RECORDS FOR THE EXERCISE:
________________________________________
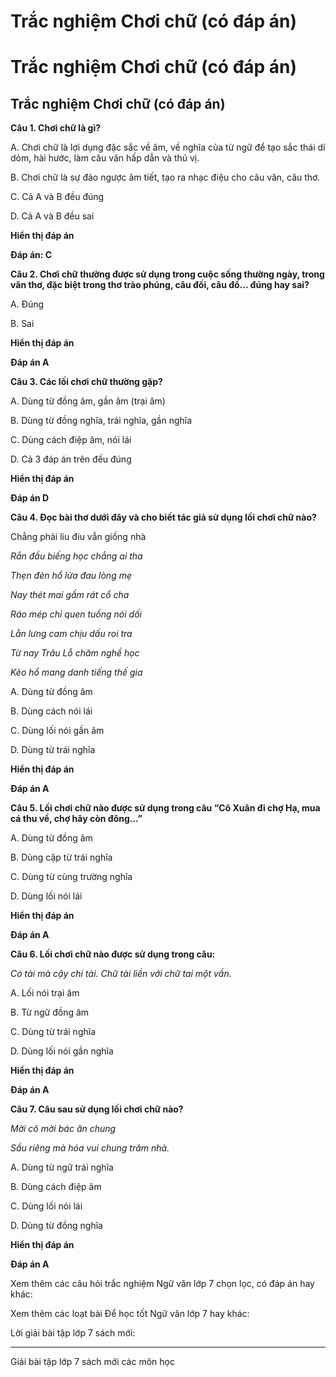# Trắc nghiệm Chơi chữ (có đáp án)

# Trắc nghiệm Chơi chữ (có đáp án)

## Trắc nghiệm Chơi chữ (có đáp án)

**Câu 1. Chơi chữ là gì?**

A. Chơi chữ là lợi dụng đặc sắc về âm, về nghĩa của từ ngữ để tạo sắc thái dí dỏm, hài hước, làm câu văn hấp dẫn và thú vị.

B. Chơi chữ là sự đảo ngược âm tiết, tạo ra nhạc điệu cho câu văn, câu thơ.

C. Cả A và B đều đúng

D. Cả A và B đều sai

**Hiển thị đáp án**

**Đáp án: C**

**Câu 2. Chơi chữ thường được sử dụng trong cuộc sống thường ngày, trong văn thơ, đặc biệt trong thơ trào phúng, câu đối, câu đố… đúng hay sai?**

A. Đúng

B. Sai

**Hiển thị đáp án**

**Đáp án A**

**Câu 3. Các lối chơi chữ thường gặp?**

A. Dùng từ đồng âm, gần âm (trại âm)

B. Dùng từ đồng nghĩa, trái nghĩa, gần nghĩa

C. Dùng cách điệp âm, nói lái

D. Cả 3 đáp án trên đều đúng

**Hiển thị đáp án**

**Đáp án D**

**Câu 4. Đọc bài thơ dưới đây và cho biết tác giả sử dụng lối chơi chữ nào?**

Chẳng phải liu điu vẫn giống nhà

_Rắn đầu biếng học chẳng ai tha_

_Thẹn đèn hổ lửa đau lòng mẹ_

_Nay thét mai gầm rát cổ cha_

_Ráo mép chỉ quen tuồng nói dối_

_Lằn lưng cam chịu dấu roi tra_

_Từ nay Trâu Lỗ chăm nghề học_

_Kẻo hổ mang danh tiếng thế gia_

A. Dùng từ đồng âm

B. Dùng cách nói lái

C. Dùng lối nói gần âm

D. Dùng từ trái nghĩa

**Hiển thị đáp án**

**Đáp án A**

**Câu 5. Lối chơi chữ nào được sử dụng trong câu “Cô Xuân đi chợ Hạ, mua cá thu về, chợ hãy còn đông…”**

A. Dùng từ đồng âm

B. Dùng cặp từ trái nghĩa

C. Dùng từ cùng trường nghĩa

D. Dùng lối nói lái

**Hiển thị đáp án**

**Đáp án A**

**Câu 6. Lối chơi chữ nào được sử dụng trong câu:**

_Có tài mà cậy chi tài. Chữ tài liền với chữ tai một vần._

A. Lối nói trại âm

B. Từ ngữ đồng âm

C. Dùng từ trái nghĩa

D. Dùng lối nói gần nghĩa

**Hiển thị đáp án**

**Đáp án A**

**Câu 7. Câu sau sử dụng lối chơi chữ nào?**

_Mời cô mời bác ăn chung_

_Sầu riêng mà hóa vui chung trăm nhà._

A. Dùng từ ngữ trái nghĩa

B. Dùng cách điệp âm

C. Dùng lối nói lái

D. Dùng từ đồng nghĩa

**Hiển thị đáp án**

**Đáp án A**

Xem thêm các câu hỏi trắc nghiệm Ngữ văn lớp 7 chọn lọc, có đáp án hay khác:

Xem thêm các loạt bài Để học tốt Ngữ văn lớp 7 hay khác:

Lời giải bài tập lớp 7 sách mới:

* * *

Giải bài tập lớp 7 sách mới các môn học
________________________________________
EXERCISE REQUIREMENTS: Print out each record exactly as shown, but keep the pictures out.

THE COMPLETED TASK:
# Trắc nghiệm Chơi chữ (có đáp án)

# Trắc nghiệm Chơi chữ (có đáp án)

## Trắc nghiệm Chơi chữ (có đáp án)

**Câu 1. Chơi chữ là gì?**

A. Chơi chữ là lợi dụng đặc sắc về âm, về nghĩa của từ ngữ để tạo sắc thái dí dỏm, hài hước, làm câu văn hấp dẫn và thú vị.

B. Chơi chữ là sự đảo ngược âm tiết, tạo ra nhạc điệu cho câu văn, câu thơ.

C. Cả A và B đều đúng

D. Cả A và B đều sai

**Hiển thị đáp án**

**Đáp án: C**

**Câu 2. Chơi chữ thường được sử dụng trong cuộc sống thường ngày, trong văn thơ, đặc biệt trong thơ trào phúng, câu đối, câu đố… đúng hay sai?**

A. Đúng

B. Sai

**Hiển thị đáp án**

**Đáp án A**

**Câu 3. Các lối chơi chữ thường gặp?**

A. Dùng từ đồng âm, gần âm (trại âm)

B. Dùng từ đồng nghĩa, trái nghĩa, gần nghĩa

C. Dùng cách điệp âm, nói lái

D. Cả 3 đáp án trên đều đúng

**Hiển thị đáp án**

**Đáp án D**

**Câu 4. Đọc bài thơ dưới đây và cho biết tác giả sử dụng lối chơi chữ nào?**

Chẳng phải liu điu vẫn giống nhà

_Rắn đầu biếng học chẳng ai tha_

_Thẹn đèn hổ lửa đau lòng mẹ_

_Nay thét mai gầm rát cổ cha_

_Ráo mép chỉ quen tuồng nói dối_

_Lằn lưng cam chịu dấu roi tra_

_Từ nay Trâu Lỗ chăm nghề học_

_Kẻo hổ mang danh tiếng thế gia_

A. Dùng từ đồng âm

B. Dùng cách nói lái

C. Dùng lối nói gần âm

D. Dùng từ trái nghĩa

**Hiển thị đáp án**

**Đáp án A**

**Câu 5. Lối chơi chữ nào được sử dụng trong câu “Cô Xuân đi chợ Hạ, mua cá thu về, chợ hãy còn đông…”**

A. Dùng từ đồng âm

B. Dùng cặp từ trái nghĩa

C. Dùng từ cùng trường nghĩa

D. Dùng lối nói lái

**Hiển thị đáp án**

**Đáp án A**

**Câu 6. Lối chơi chữ nào được sử dụng trong câu:**

_Có tài mà cậy chi tài. Chữ tài liền với chữ tai một vần._

A. Lối nói trại âm

B. Từ ngữ đồng âm

C. Dùng từ trái nghĩa

D. Dùng lối nói gần nghĩa

**Hiển thị đáp án**

**Đáp án A**

**Câu 7. Câu sau sử dụng lối chơi chữ nào?**

_Mời cô mời bác ăn chung_

_Sầu riêng mà hóa vui chung trăm nhà._

A. Dùng từ ngữ trái nghĩa

B. Dùng cách điệp âm

C. Dùng lối nói lái

D. Dùng từ đồng nghĩa

**Hiển thị đáp án**

**Đáp án A**

Xem thêm các câu hỏi trắc nghiệm Ngữ văn lớp 7 chọn lọc, có đáp án hay khác:

Xem thêm các loạt bài Để học tốt Ngữ văn lớp 7 hay khác:

Lời giải bài tập lớp 7 sách mới:

* * *

Giải bài tập lớp 7 sách mới các môn học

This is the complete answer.